*Your task*:
Among the entries below, find each line with "mobile" and show it.

*Records shown*:
──────────────────────────────

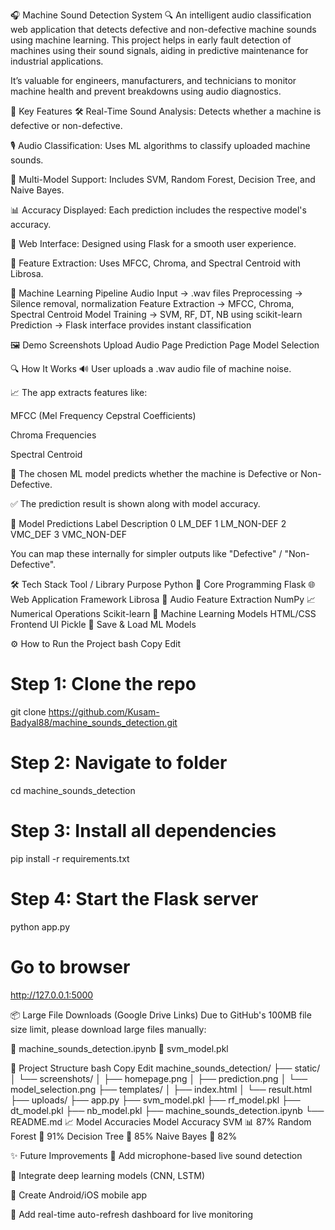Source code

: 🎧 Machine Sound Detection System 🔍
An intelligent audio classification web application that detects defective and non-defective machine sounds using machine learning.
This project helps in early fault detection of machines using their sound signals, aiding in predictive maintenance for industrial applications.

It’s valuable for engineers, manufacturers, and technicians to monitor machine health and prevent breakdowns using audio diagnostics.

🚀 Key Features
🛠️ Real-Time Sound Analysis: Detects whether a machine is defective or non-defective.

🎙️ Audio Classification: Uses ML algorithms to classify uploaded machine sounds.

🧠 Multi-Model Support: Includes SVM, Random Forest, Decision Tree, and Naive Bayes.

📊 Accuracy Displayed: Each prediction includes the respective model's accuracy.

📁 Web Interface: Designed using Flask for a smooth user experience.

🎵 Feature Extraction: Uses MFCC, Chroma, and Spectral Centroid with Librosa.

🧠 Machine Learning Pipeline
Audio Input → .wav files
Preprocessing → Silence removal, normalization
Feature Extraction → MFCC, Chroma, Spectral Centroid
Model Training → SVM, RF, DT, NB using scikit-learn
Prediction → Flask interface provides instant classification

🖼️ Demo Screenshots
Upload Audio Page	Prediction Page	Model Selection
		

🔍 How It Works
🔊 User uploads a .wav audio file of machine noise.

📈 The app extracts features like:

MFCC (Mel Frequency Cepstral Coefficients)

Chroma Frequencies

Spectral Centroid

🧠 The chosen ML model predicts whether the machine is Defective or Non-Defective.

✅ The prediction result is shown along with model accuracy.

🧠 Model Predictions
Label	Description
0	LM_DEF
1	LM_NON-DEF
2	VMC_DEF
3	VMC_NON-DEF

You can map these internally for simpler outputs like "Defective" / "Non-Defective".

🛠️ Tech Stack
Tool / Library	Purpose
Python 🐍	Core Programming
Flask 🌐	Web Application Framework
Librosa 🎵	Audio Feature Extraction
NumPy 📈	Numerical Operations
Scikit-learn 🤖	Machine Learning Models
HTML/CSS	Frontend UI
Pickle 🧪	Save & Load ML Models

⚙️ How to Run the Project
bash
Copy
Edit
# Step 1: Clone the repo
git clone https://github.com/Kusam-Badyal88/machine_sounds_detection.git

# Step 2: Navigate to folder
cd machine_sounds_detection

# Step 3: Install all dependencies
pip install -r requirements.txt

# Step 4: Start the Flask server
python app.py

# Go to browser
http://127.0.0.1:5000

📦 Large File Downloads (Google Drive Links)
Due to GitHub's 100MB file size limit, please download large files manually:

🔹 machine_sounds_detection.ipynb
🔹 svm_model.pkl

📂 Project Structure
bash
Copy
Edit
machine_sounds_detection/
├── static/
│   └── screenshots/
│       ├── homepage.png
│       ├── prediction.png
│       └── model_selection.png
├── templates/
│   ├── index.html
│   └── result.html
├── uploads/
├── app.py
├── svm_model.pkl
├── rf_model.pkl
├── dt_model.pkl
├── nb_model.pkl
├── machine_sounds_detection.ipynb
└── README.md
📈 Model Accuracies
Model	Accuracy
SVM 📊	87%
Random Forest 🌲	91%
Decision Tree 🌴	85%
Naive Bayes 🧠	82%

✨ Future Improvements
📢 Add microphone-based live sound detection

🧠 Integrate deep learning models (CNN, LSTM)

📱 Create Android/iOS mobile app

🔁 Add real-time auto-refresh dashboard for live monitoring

──────────────────────────────

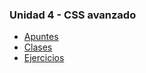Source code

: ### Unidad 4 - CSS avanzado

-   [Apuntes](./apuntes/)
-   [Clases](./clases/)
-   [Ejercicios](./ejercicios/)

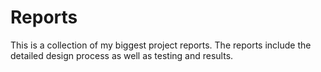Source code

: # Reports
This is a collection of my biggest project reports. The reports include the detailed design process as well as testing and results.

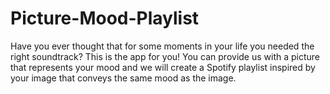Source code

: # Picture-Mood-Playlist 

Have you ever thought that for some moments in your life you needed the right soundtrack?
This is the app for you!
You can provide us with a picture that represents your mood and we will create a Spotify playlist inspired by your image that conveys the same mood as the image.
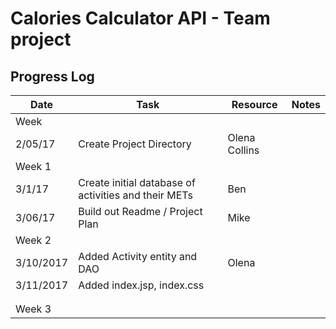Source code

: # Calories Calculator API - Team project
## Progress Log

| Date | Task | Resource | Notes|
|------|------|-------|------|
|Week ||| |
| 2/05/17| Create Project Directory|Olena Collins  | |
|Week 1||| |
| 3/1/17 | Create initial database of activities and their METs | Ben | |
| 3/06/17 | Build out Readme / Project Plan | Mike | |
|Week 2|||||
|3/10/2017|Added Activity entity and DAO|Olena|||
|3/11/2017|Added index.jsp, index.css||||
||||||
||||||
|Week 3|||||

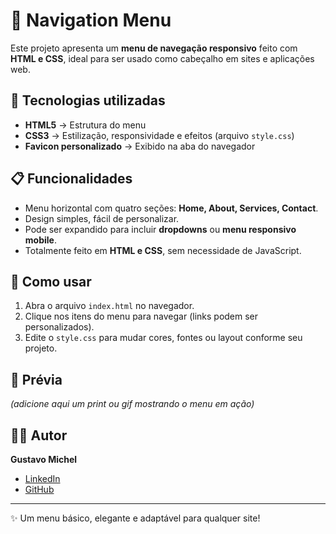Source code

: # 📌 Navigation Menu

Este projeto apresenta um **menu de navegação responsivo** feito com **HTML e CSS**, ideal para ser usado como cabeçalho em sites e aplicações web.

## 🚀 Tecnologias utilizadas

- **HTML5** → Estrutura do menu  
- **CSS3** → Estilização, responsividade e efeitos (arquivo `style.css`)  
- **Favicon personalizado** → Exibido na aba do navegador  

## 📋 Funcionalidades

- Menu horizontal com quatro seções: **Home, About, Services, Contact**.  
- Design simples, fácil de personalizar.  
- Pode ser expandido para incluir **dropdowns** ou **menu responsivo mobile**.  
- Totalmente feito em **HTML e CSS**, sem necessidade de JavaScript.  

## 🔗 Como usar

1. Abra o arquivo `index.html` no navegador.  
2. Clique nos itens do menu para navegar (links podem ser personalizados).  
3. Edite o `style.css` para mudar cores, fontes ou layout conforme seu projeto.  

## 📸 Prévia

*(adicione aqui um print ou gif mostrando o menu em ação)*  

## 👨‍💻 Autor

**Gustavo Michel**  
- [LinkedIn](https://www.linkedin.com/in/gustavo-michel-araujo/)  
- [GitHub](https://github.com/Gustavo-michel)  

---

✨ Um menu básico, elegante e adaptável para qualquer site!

──────────────────────────────

*Task output*:
📱 Create Android/iOS mobile app
- Pode ser expandido para incluir **dropdowns** ou **menu responsivo mobile**.  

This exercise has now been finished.